Records shown
----------------------------------------
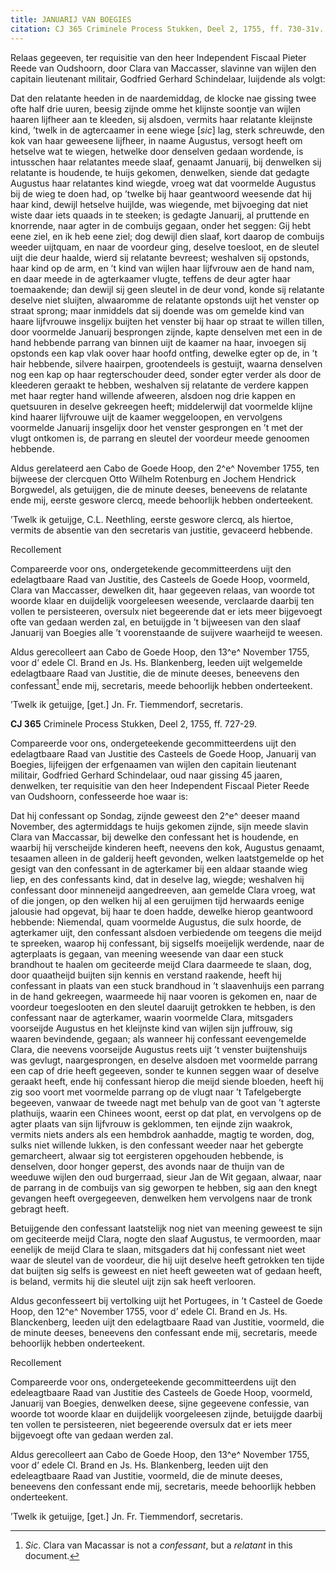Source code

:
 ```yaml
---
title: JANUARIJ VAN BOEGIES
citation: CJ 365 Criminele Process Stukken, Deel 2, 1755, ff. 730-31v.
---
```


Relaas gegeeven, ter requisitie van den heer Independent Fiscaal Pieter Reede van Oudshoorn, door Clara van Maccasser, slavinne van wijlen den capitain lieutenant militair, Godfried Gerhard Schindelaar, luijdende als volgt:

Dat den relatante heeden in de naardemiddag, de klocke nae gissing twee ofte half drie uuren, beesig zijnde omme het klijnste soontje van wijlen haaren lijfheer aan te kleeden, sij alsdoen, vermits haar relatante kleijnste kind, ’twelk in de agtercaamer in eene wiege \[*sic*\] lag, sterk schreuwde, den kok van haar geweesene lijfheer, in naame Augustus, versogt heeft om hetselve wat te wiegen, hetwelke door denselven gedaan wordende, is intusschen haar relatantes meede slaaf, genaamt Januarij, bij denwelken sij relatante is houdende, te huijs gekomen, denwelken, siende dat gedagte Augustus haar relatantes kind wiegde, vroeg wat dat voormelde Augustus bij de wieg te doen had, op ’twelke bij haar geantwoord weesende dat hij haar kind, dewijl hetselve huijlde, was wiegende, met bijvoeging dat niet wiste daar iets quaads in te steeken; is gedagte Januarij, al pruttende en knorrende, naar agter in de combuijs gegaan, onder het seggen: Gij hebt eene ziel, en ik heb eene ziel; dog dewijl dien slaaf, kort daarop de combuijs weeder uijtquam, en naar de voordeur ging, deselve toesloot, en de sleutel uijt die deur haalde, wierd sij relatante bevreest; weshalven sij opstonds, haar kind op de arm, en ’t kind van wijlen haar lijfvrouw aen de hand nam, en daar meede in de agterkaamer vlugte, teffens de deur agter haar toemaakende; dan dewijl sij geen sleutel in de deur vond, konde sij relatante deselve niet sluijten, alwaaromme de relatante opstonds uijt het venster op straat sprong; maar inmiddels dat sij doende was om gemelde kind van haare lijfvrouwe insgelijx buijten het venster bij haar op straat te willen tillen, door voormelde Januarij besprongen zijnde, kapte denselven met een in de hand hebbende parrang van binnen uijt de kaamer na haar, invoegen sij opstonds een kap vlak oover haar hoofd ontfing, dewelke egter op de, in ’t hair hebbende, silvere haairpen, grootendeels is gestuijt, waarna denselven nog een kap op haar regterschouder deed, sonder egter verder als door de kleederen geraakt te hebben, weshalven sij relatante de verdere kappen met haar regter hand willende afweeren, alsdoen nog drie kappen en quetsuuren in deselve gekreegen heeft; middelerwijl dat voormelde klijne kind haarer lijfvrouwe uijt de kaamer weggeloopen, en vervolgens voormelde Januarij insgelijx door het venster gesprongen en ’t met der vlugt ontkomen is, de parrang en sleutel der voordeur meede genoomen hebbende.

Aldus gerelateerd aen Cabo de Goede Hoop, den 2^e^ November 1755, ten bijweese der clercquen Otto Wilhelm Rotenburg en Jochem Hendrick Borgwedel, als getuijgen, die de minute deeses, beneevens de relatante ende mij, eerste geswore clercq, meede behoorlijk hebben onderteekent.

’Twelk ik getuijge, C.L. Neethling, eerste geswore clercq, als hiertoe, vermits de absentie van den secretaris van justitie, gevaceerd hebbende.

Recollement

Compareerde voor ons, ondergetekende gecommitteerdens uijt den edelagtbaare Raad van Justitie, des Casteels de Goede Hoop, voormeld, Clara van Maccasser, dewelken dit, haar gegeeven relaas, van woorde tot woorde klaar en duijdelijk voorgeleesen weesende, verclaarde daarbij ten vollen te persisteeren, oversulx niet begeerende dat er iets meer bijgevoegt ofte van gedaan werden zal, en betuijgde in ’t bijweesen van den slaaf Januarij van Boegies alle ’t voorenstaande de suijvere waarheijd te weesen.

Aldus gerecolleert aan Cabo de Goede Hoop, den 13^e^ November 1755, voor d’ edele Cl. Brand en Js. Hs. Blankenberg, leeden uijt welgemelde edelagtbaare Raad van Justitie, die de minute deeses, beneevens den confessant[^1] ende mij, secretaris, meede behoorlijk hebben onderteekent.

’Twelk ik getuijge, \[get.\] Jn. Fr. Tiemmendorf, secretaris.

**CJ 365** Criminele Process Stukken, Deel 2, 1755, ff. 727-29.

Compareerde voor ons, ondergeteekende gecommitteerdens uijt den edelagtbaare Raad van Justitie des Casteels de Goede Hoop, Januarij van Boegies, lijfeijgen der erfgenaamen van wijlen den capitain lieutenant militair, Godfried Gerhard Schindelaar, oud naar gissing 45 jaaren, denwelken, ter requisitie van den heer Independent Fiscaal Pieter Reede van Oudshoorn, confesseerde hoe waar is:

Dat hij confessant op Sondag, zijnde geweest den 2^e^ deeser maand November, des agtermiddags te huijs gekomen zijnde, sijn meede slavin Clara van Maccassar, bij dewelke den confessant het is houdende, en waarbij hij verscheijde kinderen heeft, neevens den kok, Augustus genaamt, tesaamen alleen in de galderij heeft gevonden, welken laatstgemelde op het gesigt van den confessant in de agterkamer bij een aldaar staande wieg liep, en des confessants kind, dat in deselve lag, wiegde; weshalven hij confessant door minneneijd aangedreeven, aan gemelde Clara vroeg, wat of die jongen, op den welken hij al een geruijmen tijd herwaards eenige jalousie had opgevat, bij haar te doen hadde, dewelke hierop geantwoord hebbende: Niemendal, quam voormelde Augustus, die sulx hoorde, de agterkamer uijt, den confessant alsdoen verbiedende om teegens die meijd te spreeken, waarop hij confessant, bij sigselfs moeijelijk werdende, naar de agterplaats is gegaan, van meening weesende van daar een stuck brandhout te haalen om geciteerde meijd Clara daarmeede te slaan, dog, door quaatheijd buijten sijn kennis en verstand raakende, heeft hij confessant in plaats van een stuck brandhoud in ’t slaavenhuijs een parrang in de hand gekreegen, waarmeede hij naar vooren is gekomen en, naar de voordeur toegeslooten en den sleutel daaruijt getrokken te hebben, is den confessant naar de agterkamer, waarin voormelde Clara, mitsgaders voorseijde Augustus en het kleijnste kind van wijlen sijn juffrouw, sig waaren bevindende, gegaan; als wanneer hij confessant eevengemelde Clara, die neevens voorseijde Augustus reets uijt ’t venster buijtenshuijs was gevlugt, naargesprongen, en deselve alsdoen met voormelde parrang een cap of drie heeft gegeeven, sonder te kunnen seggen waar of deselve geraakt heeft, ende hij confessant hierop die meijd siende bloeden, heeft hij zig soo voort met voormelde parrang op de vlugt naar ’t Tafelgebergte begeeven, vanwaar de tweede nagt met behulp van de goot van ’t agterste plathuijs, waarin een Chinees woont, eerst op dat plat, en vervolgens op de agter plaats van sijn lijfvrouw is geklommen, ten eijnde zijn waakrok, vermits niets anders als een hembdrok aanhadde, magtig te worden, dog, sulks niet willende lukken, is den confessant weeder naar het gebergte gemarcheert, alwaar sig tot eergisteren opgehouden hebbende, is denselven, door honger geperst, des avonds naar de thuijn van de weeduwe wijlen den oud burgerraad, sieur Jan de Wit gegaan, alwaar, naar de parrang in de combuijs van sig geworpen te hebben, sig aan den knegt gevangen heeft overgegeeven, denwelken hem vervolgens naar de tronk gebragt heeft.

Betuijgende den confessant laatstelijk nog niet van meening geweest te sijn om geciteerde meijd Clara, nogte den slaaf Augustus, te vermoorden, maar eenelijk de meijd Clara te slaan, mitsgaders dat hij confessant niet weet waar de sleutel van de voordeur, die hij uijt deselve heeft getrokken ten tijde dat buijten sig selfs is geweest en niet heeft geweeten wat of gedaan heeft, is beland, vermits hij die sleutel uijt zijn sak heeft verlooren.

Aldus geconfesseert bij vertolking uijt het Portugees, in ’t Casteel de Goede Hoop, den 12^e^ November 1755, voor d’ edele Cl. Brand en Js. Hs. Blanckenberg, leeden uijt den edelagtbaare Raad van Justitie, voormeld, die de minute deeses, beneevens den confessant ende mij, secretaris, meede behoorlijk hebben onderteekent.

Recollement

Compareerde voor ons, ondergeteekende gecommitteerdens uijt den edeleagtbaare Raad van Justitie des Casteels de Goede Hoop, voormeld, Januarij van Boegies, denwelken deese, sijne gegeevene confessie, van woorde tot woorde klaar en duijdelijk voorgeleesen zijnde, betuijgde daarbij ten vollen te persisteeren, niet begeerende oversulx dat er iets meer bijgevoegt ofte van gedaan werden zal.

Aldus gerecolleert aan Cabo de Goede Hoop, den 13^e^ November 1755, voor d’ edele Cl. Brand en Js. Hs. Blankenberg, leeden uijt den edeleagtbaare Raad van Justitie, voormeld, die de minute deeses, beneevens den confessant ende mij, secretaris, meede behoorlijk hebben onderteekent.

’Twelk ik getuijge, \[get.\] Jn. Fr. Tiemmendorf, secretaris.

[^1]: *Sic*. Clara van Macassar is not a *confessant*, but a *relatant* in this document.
----------------------------------------
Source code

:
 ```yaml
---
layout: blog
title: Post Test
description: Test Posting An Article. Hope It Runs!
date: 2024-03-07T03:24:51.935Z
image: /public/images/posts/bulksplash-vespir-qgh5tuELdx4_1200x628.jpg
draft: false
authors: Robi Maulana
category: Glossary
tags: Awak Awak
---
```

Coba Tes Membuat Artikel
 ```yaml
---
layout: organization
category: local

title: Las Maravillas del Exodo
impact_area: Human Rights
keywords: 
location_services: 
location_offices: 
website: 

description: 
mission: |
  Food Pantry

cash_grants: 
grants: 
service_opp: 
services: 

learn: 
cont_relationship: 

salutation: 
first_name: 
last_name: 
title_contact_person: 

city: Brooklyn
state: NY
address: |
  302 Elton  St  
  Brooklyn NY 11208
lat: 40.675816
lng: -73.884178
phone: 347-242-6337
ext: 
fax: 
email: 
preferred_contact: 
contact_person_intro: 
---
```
----------------------------------------
Goal of the exercise
Search the entries for "Criminele" and copy each matching line.

Solution to this problem
citation: CJ 365 Criminele Process Stukken, Deel 2, 1755, ff. 730-31v.
**CJ 365** Criminele Process Stukken, Deel 2, 1755, ff. 727-29.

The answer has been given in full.